Vandals have taken charge of the Church of England

1113

We have Gordon Brown to thank for the CoE manager class that scraps choirs in the name of diversity.

‘How much of the meaning of the words was lost when they were produced with all the meretricious charm of melody!” declares Obadiah Slope of Mr Harding’s beloved Barchester choir. The war against church choirs is nothing new. Invariably there are people who simply don’t “get it”. Those for whom music, married to words in worship, echoing the rhythms of the past and making them live again in the present, is not beautiful but a distraction from what really matters. 

Slope is the villain of Anthony Trollope’s Barchester Towers, and at the heart of his villainy is his managerial campaign to do away with music in the cathedral. A sweet conceit for a Victorian novel, you might think. Alas the spirit of Slope lives on. 

Another week, another miserable story courtesy of the Church of England.
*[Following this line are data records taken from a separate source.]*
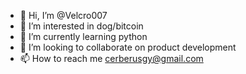 - 👋 Hi, I’m @Velcro007
- 👀 I’m interested in dog/bitcoin
- 🌱 I’m currently learning python
- 💞️ I’m looking to collaborate on product development
- 📫 How to reach me cerberusgy@gmail.com

<!---
Velcro007/Velcro007 is a ✨ special ✨ repository because its `README.md` (this file) appears on your GitHub profile.
You can click the Preview link to take a look at your changes.
--->
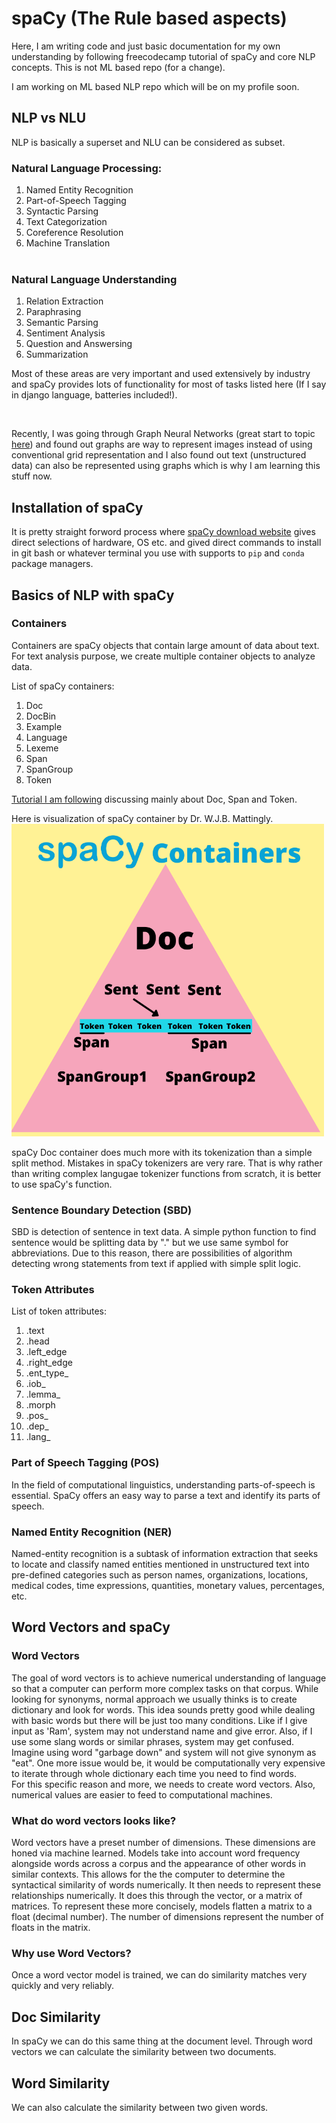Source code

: # spaCy (The Rule based aspects)

Here, I am writing code and just basic documentation for my own understanding by following freecodecamp tutorial of spaCy and core NLP concepts. This is not ML based repo (for a change). <br>

I am working on ML based NLP repo which will be on my profile soon. 

## NLP vs NLU

NLP is basically a superset and NLU can be considered as subset.
<br>

### Natural Language Processing:
1. Named Entity Recognition
2. Part-of-Speech Tagging
3. Syntactic Parsing
4. Text Categorization
5. Coreference Resolution
6. Machine Translation
<br><br>

### Natural Language Understanding
1. Relation Extraction
2. Paraphrasing
3. Semantic Parsing
4. Sentiment Analysis
5. Question and Answersing
6. Summarization

Most of these areas are very important and used extensively by industry and spaCy provides lots of functionality for most of tasks listed here (If I say in django language, batteries included!).

<br>

Recently, I was going through Graph Neural Networks (great start to topic [here](https://distill.pub/2021/gnn-intro/)) and found out graphs are way to represent images instead of using conventional grid representation and I also found out text (unstructured data) can also be represented using graphs which is why I am learning this stuff now. 

## Installation of spaCy

It is pretty straight forword process where [spaCy download website](https://spacy.io/usage) gives direct selections of hardware, OS etc. and gived direct commands to install in git bash or whatever terminal you use with supports to `pip` and `conda` package managers. 

## Basics of NLP with spaCy

### Containers

Containers are spaCy objects that contain large amount of data about text. For text analysis purpose, we create multiple container objects to analyze data. <br>

List of spaCy containers:
1. Doc
2. DocBin
3. Example
4. Language
5. Lexeme
6. Span
7. SpanGroup
8. Token

[Tutorial I am following](https://www.youtube.com/watch?v=dIUTsFT2MeQ) discussing mainly about Doc, Span and Token.

Here is visualization of spaCy container by Dr. W.J.B. Mattingly. <br>
<img src='./static/spacy_containers.png' height="500px" alt="spaCy Container">

spaCy Doc container does much more with its tokenization than a simple split method. Mistakes in spaCy tokenizers are very rare. That is why rather than writing complex langugae tokenizer functions from scratch, it is better to use spaCy's function. 

### Sentence Boundary Detection (SBD)

SBD is detection of sentence in text data. A simple python function to find sentence would be splitting data by "." but we use same symbol for abbreviations. Due to this reason, there are possibilities of algorithm detecting wrong statements from text if applied with simple split logic. 

### Token Attributes

List of token attributes:
1. .text
2. .head
3. .left_edge
4. .right_edge
5. .ent_type_
6. .iob_
7. .lemma_
8. .morph
9. .pos_
10. .dep_
11. .lang_

### Part of Speech Tagging (POS)

In the field of computational linguistics, understanding parts-of-speech is essential. SpaCy offers an easy way to parse a text and identify its parts of speech.

### Named Entity Recognition (NER)

Named-entity recognition is a subtask of information extraction that seeks to locate and classify named entities mentioned in unstructured text into pre-defined categories such as person names, organizations, locations, medical codes, time expressions, quantities, monetary values, percentages, etc.

## Word Vectors and spaCy

### Word Vectors

The goal of word vectors is to achieve numerical understanding of language so that a computer can perform more complex tasks on that corpus. While looking for synonyms, normal approach we usually thinks is to create dictionary and look for words. This idea sounds pretty good while dealing with basic words but there will be just too many conditions. Like if I give input as 'Ram', system may not understand name and give error. Also, if I use some slang words or similar phrases, system may get confused. Imagine using word "garbage down" and system will not give synonym as "eat". One more issue would be, it would be computationally very expensive to iterate through whole dictionary each time you need to find words. <br>
For this specific reason and more, we needs to create word vectors. Also, numerical values are easier to feed to computational machines. 

### What do word vectors looks like?

Word vectors have a preset number of dimensions. These dimensions are honed via machine learned. Models take into account word frequency alongside words across a corpus and the appearance of other words in similar contexts. This allows for the the computer to determine the syntactical similarity of words numerically. It then needs to represent these relationships numerically. It does this through the vector, or a matrix of matrices. To represent these more concisely, models flatten a matrix to a float (decimal number). The number of dimensions represent the number of floats in the matrix.

### Why use Word Vectors?

Once a word vector model is trained, we can do similarity matches very quickly and very reliably.

## Doc Similarity

In spaCy we can do this same thing at the document level. Through word vectors we can calculate the similarity between two documents.

## Word Similarity

We can also calculate the similarity between two given words.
Winchester – where sung worship has featured since before the days of Alfred the Great – has reportedly shown plans to its choral foundation to “increase diversity of contribution” in line with its main priorities of “reach and access” and “diversity and inclusion”. (Note the wishy-washy language, the lack of any mention of the worship of God.) According to classical music magazine Slipped Disc, in management-speak, this means replacing the cathedral choristers with a “variety of singers from other parts of the regional demographic”. Jargon becomes a cover for what is, essentially, vandalism, the destruction of centuries of beauty for no apparent reason. 

All this has come to light via a leaked PowerPoint presentation which the press and the people who worship there were presumably not meant to see until the replacement of choral singers became a fait accompli; a classic case of managers being totally unaccountable to the people they purport to serve. 
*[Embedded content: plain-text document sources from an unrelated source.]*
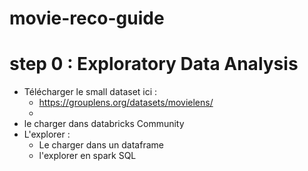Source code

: # movie-reco-guide

# step 0 : Exploratory Data Analysis

- Télécharger le small dataset ici :
  - https://grouplens.org/datasets/movielens/
  - 
- le charger dans databricks Community
- L'explorer :
  - Le charger dans un dataframe
  - l'explorer en spark SQL
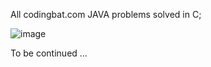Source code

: All codingbat.com JAVA problems solved in C;

![image](https://user-images.githubusercontent.com/66868625/207361387-5a8bb04f-02af-45b2-82e2-61c355c6fbfe.png)

To be continued ...
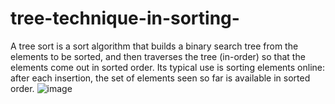 # tree-technique-in-sorting-
A tree sort is a sort algorithm that builds a binary search tree from the elements to be sorted, and then traverses the tree (in-order) so that the elements come out in sorted order. Its typical use is sorting elements online: after each insertion, the set of elements seen so far is available in sorted order.
![image](https://user-images.githubusercontent.com/40636325/73135621-bbc28100-404c-11ea-80ff-a8a3b1951519.png)
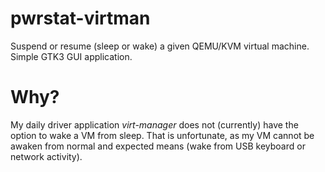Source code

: # pwrstat-virtman
Suspend or resume (sleep or wake) a given QEMU/KVM virtual machine. Simple GTK3 GUI application.

# Why?
My daily driver application *virt-manager* does not (currently) have the option to wake a VM from sleep. That is unfortunate, as my VM cannot be awaken from normal and expected means (wake from USB keyboard or network activity).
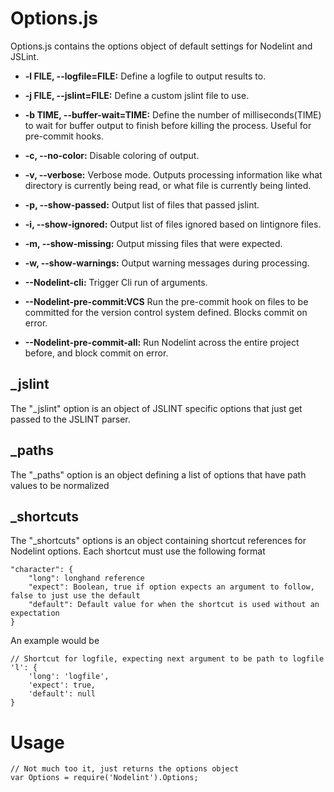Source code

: Options.js
==========

Options.js contains the options object of default settings for Nodelint and JSLint.  
  
  

 - **-l FILE, --logfile=FILE:** Define a logfile to output results to.

 - **-j FILE, --jslint=FILE:** Define a custom jslint file to use.

 - **-b TIME, --buffer-wait=TIME:** Define the number of milliseconds(TIME) to wait for buffer output to finish before killing the process. Useful for pre-commit hooks.

 - **-c, --no-color:** Disable coloring of output.

 - **-v, --verbose:** Verbose mode. Outputs processing information like what directory is currently being read, or what file is currently being linted.

 - **-p, --show-passed:** Output list of files that passed jslint.

 - **-i, --show-ignored:** Output list of files ignored based on lintignore files.

 - **-m, --show-missing:** Output missing files that were expected.

 - **-w, --show-warnings:** Output warning messages during processing.

 - **--Nodelint-cli:** Trigger Cli run of arguments.

 - **--Nodelint-pre-commit:VCS** Run the pre-commit hook on files to be committed for the version control system defined. Blocks commit on error.

 - **--Nodelint-pre-commit-all:** Run Nodelint across the entire project before, and block commit on error.



_jslint
------

The "_jslint" option is an object of JSLINT specific options that just get passed to the JSLINT parser.



_paths
------

The "_paths" option is an object defining a list of options that have path values to be normalized


_shortcuts
----------

The "_shortcuts" options is an object containing shortcut references for Nodelint options. Each shortcut must use the following format

	"character": {
		"long": longhand reference
		"expect": Boolean, true if option expects an argument to follow, false to just use the default
		"default": Default value for when the shortcut is used without an expectation
	}

An example would be

	// Shortcut for logfile, expecting next argument to be path to logfile
	'l': {
		'long': 'logfile',
		'expect': true,
		'default': null
	}



Usage
=====

	// Not much too it, just returns the options object
	var Options = require('Nodelint').Options;
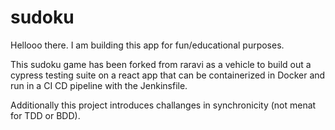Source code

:# sudoku

Hellooo there. I am building this app for fun/educational purposes.

This sudoku game has been forked from raravi as a vehicle to build out a 
cypress testing suite on a react app that can be 
containerized in Docker and run in a
CI CD pipeline with the Jenkinsfile.

Additionally this project introduces challanges in synchronicity (not menat for TDD or BDD).

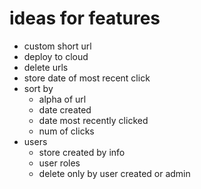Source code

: # ideas for features

* custom short url
* deploy to cloud
* delete urls
* store date of most recent click
* sort by
  * alpha of url
  * date created
  * date most recently clicked
  * num of clicks
* users
  * store created by info
  * user roles
  * delete only by user created or admin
We must hope this plan remains confined to the PowerPoint deck, but similarly baffling decisions have become par for the course. St John’s College, Cambridge recently disbanded its wonderful mixed-voice Anglican choir St John’s Voices, which sings choral Evensong each week, in favour of “more diverse musical genres”. In 2020, Sheffield Cathedral sacked its entire choir, supposedly to reflect “the exciting future of the mixed urban community in which we live and work”. 
At parish level, St Margaret’s, Westminster quietly dismissed its choir midway through the pandemic. Following a similar move, the congregation of Holy Trinity, Sloane Square managed to raise enough money to fund their singers for a few years; but what may work in affluent Chelsea won’t be a template for all.